Wed, 24 Apr 2019

Little Jayvan Janse van Rensburg has been bravely battling cancer for the past three years. In that time, he's survived setback upon setback. Now, doctors are saying a recent operation to his right leg is his last hope to prevent amputation.

Carin Janse van Rensburg, Jayvan's mom, says the news was a tremendous shock.

She's had to watch her world crumble around her in the past few years. Her husband was murdered in August 2015 in Drie Riviere, Vereeniging. Then Jayvan (5) was diagnosed with a rare form of bone cancer. And now he might lose his leg if the operation ultimately proves unsuccessful.

Speaking to YOU on the telephone on Wednesday, Carin told us her family's been through hell since Jayvan's emergency leg operation last year.

"The screws in his leg broke about five or six months after they'd transplanted the fibula from his left leg into his right leg," Carin says.

During the operation, Jayvan's cancer-riddled right femur had to be removed.

About three months after the emergency operation Jayvan had to be re-admitted to hospital - this time because a steel plate in his leg had broken.

"Late in December we were at home one day when Jayvan suddenly screamed, 'I can't feel my legs!' We took him to hospital the next day, only to find out the plate had broken a second time.

"He has almost nothing left of his right leg," she says.

If the three-hour operation that took place on 11 January this year - during which Jayvan's fibula in his right leg was put in place of his femur - proves unsuccessful, amputation will be their only choice.

"We can't amputate his leg, we just can't do it. He's five years old. And it wouldn't be a regular amputation - the bone will have to be removed right where it joins his hip. It'll have life-long consequences, to the extent that he won't even be able to wear a prosthesis.

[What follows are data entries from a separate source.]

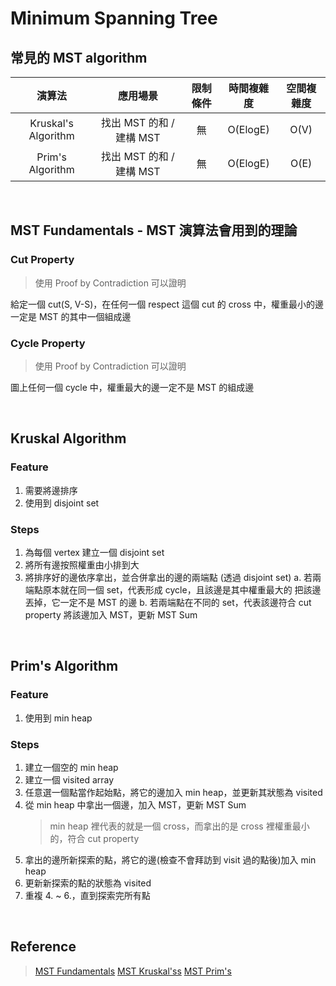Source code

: # Minimum Spanning Tree
## 常見的 MST algorithm
<html>
<body>
    <table style="text-align: center">
        <thead style="text-align: center">
            <tr>
                <th>演算法</th>
                <th>應用場景</th>
                <th>限制條件</th>
                <th>時間複雜度</th>
                <th>空間複雜度</th>
            </tr>
        </thead>
        <tbody style="text-align: center">
            <tr>
                <td>Kruskal's Algorithm</td>
                <td>找出 MST 的和 / 建構 MST</td>
                <td>無</td>
                <td>O(ElogE)</td>
                <td>O(V)</td>
            </tr>
            <tr>
                <td>Prim's Algorithm</td>
                <td>找出 MST 的和 / 建構 MST</td>
                <td>無</td>
                <td>O(ElogE)</td>
                <td>O(E)</td>
            </tr>
        </tbody>
    </table>
</body>
</html>

<br>

## MST Fundamentals - MST 演算法會用到的理論
### Cut Property
> 使用 Proof by Contradiction 可以證明

給定一個 cut(S, V-S)，在任何一個 respect 這個 cut 的 cross
中，權重最小的邊一定是 MST 的其中一個組成邊
### Cycle Property
> 使用 Proof by Contradiction 可以證明

圖上任何一個 cycle 中，權重最大的邊一定不是 MST 的組成邊

<br>

## Kruskal Algorithm
### Feature
1. 需要將邊排序
2. 使用到 disjoint set

### Steps
1. 為每個 vertex 建立一個 disjoint set
2. 將所有邊按照權重由小排到大
3. 將排序好的邊依序拿出，並合併拿出的邊的兩端點 (透過 disjoint set)
    a. 若兩端點原本就在同一個 set，代表形成 cycle，且該邊是其中權重最大的
        把該邊丟掉，它一定不是 MST 的邊
    b. 若兩端點在不同的 set，代表該邊符合 cut property
        將該邊加入 MST，更新 MST Sum

<br>

## Prim's Algorithm
### Feature
1. 使用到 min heap

### Steps
1. 建立一個空的 min heap
2. 建立一個 visited array
3. 任意選一個點當作起始點，將它的邊加入 min heap，並更新其狀態為 visited
4. 從 min heap 中拿出一個邊，加入 MST，更新 MST Sum
    > min heap 裡代表的就是一個 cross，而拿出的是 cross 裡權重最小的，符合 cut property
5. 拿出的邊所新探索的點，將它的邊(檢查不會拜訪到 visit 過的點後)加入 min heap
6. 更新新探索的點的狀態為 visited
7. 重複 4. ~ 6.，直到探索完所有點

<br>

## Reference
> [MST Fundamentals](http://alrightchiu.github.io/SecondRound/minimum-spanning-treeintrojian-jie.html)
> [MST Kruskal'ss](https://www.geeksforgeeks.org/kruskals-minimum-spanning-tree-algorithm-greedy-algo-2/)
> [MST Prim's](https://www.geeksforgeeks.org/prims-minimum-spanning-tree-mst-greedy-algo-5/)
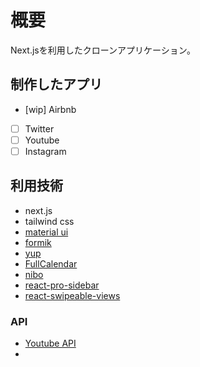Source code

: # 概要

Next.jsを利用したクローンアプリケーション。

## 制作したアプリ

- [wip] Airbnb
- [ ] Twitter
- [ ] Youtube
- [ ] Instagram

## 利用技術

- next.js
- tailwind css
- [material ui](https://mui.com/)
- [formik](https://formik.org/docs/overview)
- [yup](https://www.npmjs.com/package/yup)
- [FullCalendar](https://www.npmjs.com/package/@fullcalendar/react)
- [nibo](https://nivo.rocks/)
- [react-pro-sidebar](https://www.npmjs.com/package/react-pro-sidebar)
- [react-swipeable-views](https://react-swipeable-views.com/getting-started/installation/)

### API

- [Youtube API](https://developers.google.com/youtube/v3/docs/videos/list?hl=ja)
- 

##


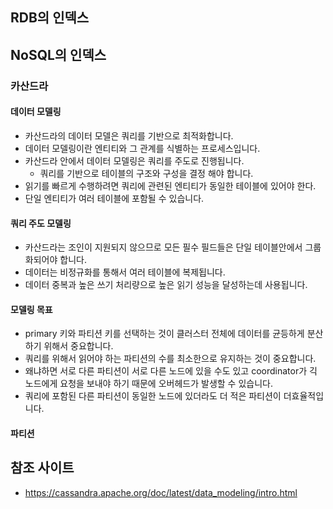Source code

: ## RDB의 인덱스 

## NoSQL의 인덱스 
### 카산드라
#### 데이터 모델링
* 카산드라의 데이터 모델은 쿼리를 기반으로 최적화합니다. 
* 데이터 모델링이란 엔티티와 그 관계를 식별하는 프로세스입니다. 
* 카산드라 안에서 데이터 모델링은 쿼리를 주도로 진행됩니다. 
  * 쿼리를 기반으로 테이블의 구조와 구성을 결정 해야 합니다. 
* 읽기를 빠르게 수행하려면 쿼리에 관련된 엔티티가 동일한 테이블에 있어야 한다.
* 단일 엔티티가 여러 테이블에 포함될 수 있습니다. 
#### 쿼리 주도 모델링
* 카산드라는 조인이 지원되지 않으므로 모든 필수 필드들은 단일 테이블안에서 그룹화되어야 합니다. 
* 데이터는 비정규화를 통해서 여러 테이블에 복제됩니다. 
* 데이터 중복과 높은 쓰기 처리량으로 높은 읽기 성능을 달성하는데 사용됩니다. 

#### 모델링 목표 
* primary 키와 파티션 키를 선택하는 것이 클러스터 전체에 데이터를 균등하게 분산하기 위해서 중요합니다. 
* 쿼리를 위해서 읽어야 하는 파티션의 수를 최소한으로 유지하는 것이 중요합니다. 
* 왜냐하면 서로 다른 파티션이 서로 다른 노드에 있을 수도 있고 coordinator가 긱 노드에게 요청을 보내야 하기 때문에 오버헤드가 발생할 수 있습니다. 
* 쿼리에 포함된 다른 파티션이 동일한 노드에 있더라도 더 적은 파티션이 더효율적입니다. 
#### 파티션



## 참조 사이트
* https://cassandra.apache.org/doc/latest/data_modeling/intro.html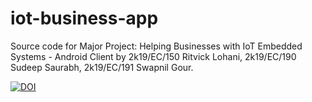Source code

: # iot-business-app
Source code for Major Project: Helping Businesses with IoT Embedded Systems - Android Client by 2k19/EC/150 Ritvick Lohani, 2k19/EC/190 Sudeep Saurabh, 2k19/EC/191 Swapnil Gour.

[![DOI](https://zenodo.org/badge/574233993.svg)](https://zenodo.org/badge/latestdoi/574233993)
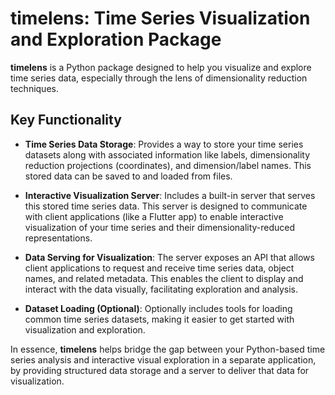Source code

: # timelens: Time Series Visualization and Exploration Package

**timelens** is a Python package designed to help you visualize and explore time series data, especially through the lens of dimensionality reduction techniques.

## Key Functionality

- **Time Series Data Storage**: Provides a way to store your time series datasets along with associated information like labels, dimensionality reduction projections (coordinates), and dimension/label names. This stored data can be saved to and loaded from files.

- **Interactive Visualization Server**: Includes a built-in server that serves this stored time series data. This server is designed to communicate with client applications (like a Flutter app) to enable interactive visualization of your time series and their dimensionality-reduced representations.

- **Data Serving for Visualization**: The server exposes an API that allows client applications to request and receive time series data, object names, and related metadata. This enables the client to display and interact with the data visually, facilitating exploration and analysis.

- **Dataset Loading (Optional)**: Optionally includes tools for loading common time series datasets, making it easier to get started with visualization and exploration.

In essence, **timelens** helps bridge the gap between your Python-based time series analysis and interactive visual exploration in a separate application, by providing structured data storage and a server to deliver that data for visualization.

"I know he's in pain and I know he's struggling but as a mom I have to keep fighting until there are truly no more options left. I have to stay strong, we have to stay strong - and the Lord keeps us strong.

"I'm fighting for Jayvan, for his future. Just before the operation, he said to me, 'Mommy, please don't let them take my leg . . .' And when he was in so much pain after the operation, he said, 'Mommy, maybe [amputation] is for the better.' But it's not. And we'll keep fighting."

Should the operation ultimately prove unsuccessful, Carin is considering finding help in America. In a full amputation - such as is being considered for Jayvan - cutting-edge technology is allowing for a small part of the lower leg to be implanted in the hip, which would at least allow Jayvan to wear a prosthesis.

But for now, Carin's really hoping it won't be necessary and that this operation will be his last.

"There's a long road ahead. He's in a wheelchair and has a lot of pain. The only thing we can do now is hope and pray this is the last operation. That my little tubby tummy will get the chance to have a normal childhood."